Phelps' world record of 49.82 was set in 2009 in a now-banned rubberized suit.

Phelps is racing the 100 fly, his best event, this week at the U.S. championships in San Antonio. He's missing the worlds after being suspended by USA Swimming for a second drunk-driving arrest.

Having toiled for years in Phelps' shadow - he took three silvers when Phelps won a record eight golds at the 2008 Beijing Olympics - Cseh is showing newfound sprinting speed at the age of 29.

Recently reunited with his childhood coach, the good-natured Cseh has already taken gold in the 200 fly, edging the favored Le Clos, and bronze in the 50 this week.

On a day for veterans, 35-year-old Grant Hackett led off as Australia beat the U.S. by 0.15 to top the 4x200 freestyle relay heats.

A three-time Olympic gold medalist, Hackett came out of retirement last year after six years out. His leadoff leg was 0.38 faster than that of the 20-year-old American Reed Malone - although not the fastest overall.

''It was a good heat swim for me to get to a 1:47 but obviously not fast enough (for me) to get to the final tonight which was unfortunate,'' Hackett said. ''I'm not 100 percent sure (to be out of the final) but pretty confident going with the times at this stage.

''I produced a 1:49 in my first heat swim at nationals so to go 1:47 off the gun after waiting around for a few days is actually really good for me.
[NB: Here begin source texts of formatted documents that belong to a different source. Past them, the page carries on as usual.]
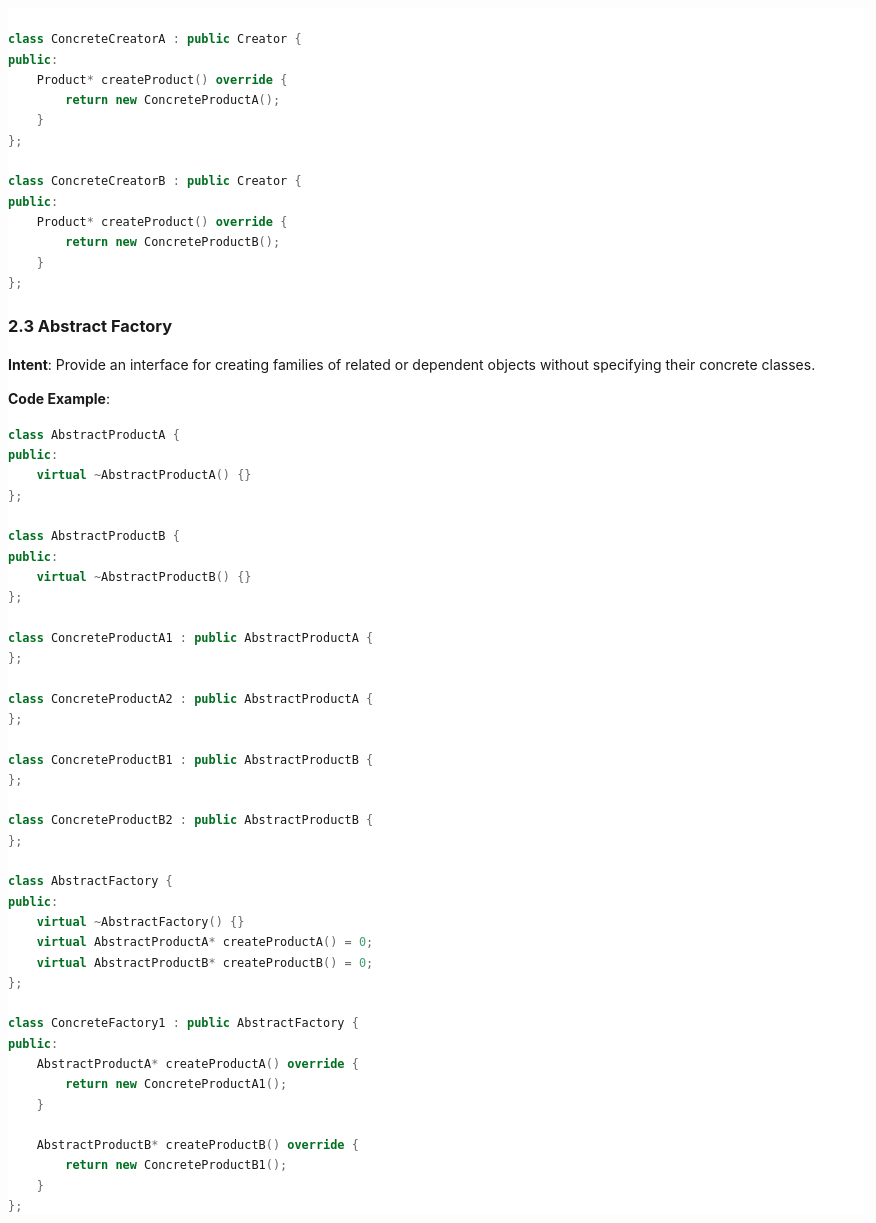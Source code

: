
 ```cpp

class ConcreteCreatorA : public Creator {
public:
    Product* createProduct() override {
        return new ConcreteProductA();
    }
};

class ConcreteCreatorB : public Creator {
public:
    Product* createProduct() override {
        return new ConcreteProductB();
    }
};
```

### 2.3 Abstract Factory

**Intent**: Provide an interface for creating families of related or dependent objects without specifying their concrete classes.

**Code Example**:

```cpp
class AbstractProductA {
public:
    virtual ~AbstractProductA() {}
};

class AbstractProductB {
public:
    virtual ~AbstractProductB() {}
};

class ConcreteProductA1 : public AbstractProductA {
};

class ConcreteProductA2 : public AbstractProductA {
};

class ConcreteProductB1 : public AbstractProductB {
};

class ConcreteProductB2 : public AbstractProductB {
};

class AbstractFactory {
public:
    virtual ~AbstractFactory() {}
    virtual AbstractProductA* createProductA() = 0;
    virtual AbstractProductB* createProductB() = 0;
};

class ConcreteFactory1 : public AbstractFactory {
public:
    AbstractProductA* createProductA() override {
        return new ConcreteProductA1();
    }

    AbstractProductB* createProductB() override {
        return new ConcreteProductB1();
    }
};

```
I don't naturally have that easy sprint, so it's always hard getting up in a 200.''

Aiming for her fifth gold of the meet, U.S. teenager Katie Ledecky led the 800 freestyle heats in 8:19.42.

Ledecky was under world record pace for the first 300 meters but finished well off her own mark of 8:11.00 set last year.

In the 50 free, Olympic champion Florent Manaudou of France swam 21.71, edging American contender Nathan Adrian by 0.02.

With three-time defending champion Cesar Cielo having withdrawn from the championships due to a left shoulder issue, Kristian Gkolomeev of Greece qualified third in 21.87.

Fresh off his disqualification in the 100, Russia's Vladimir Morozov advanced fourth in the single-lap splash and dash, while Bruno Fratus of Brazil was fifth.

Ning Zetao of China, crowned the 100 champion a night earlier, barely made the semifinals in 14th, as did 2001 champion Anthony Ervin of the U.S. in 15th.

Aiming for her second gold of the meet, Sweden's Sarah Sjostrom topped the 50 fly heats in 25.43. Alzain Tareq, a 10-year-old from Bahrain, finished last, 41.13 seconds behind.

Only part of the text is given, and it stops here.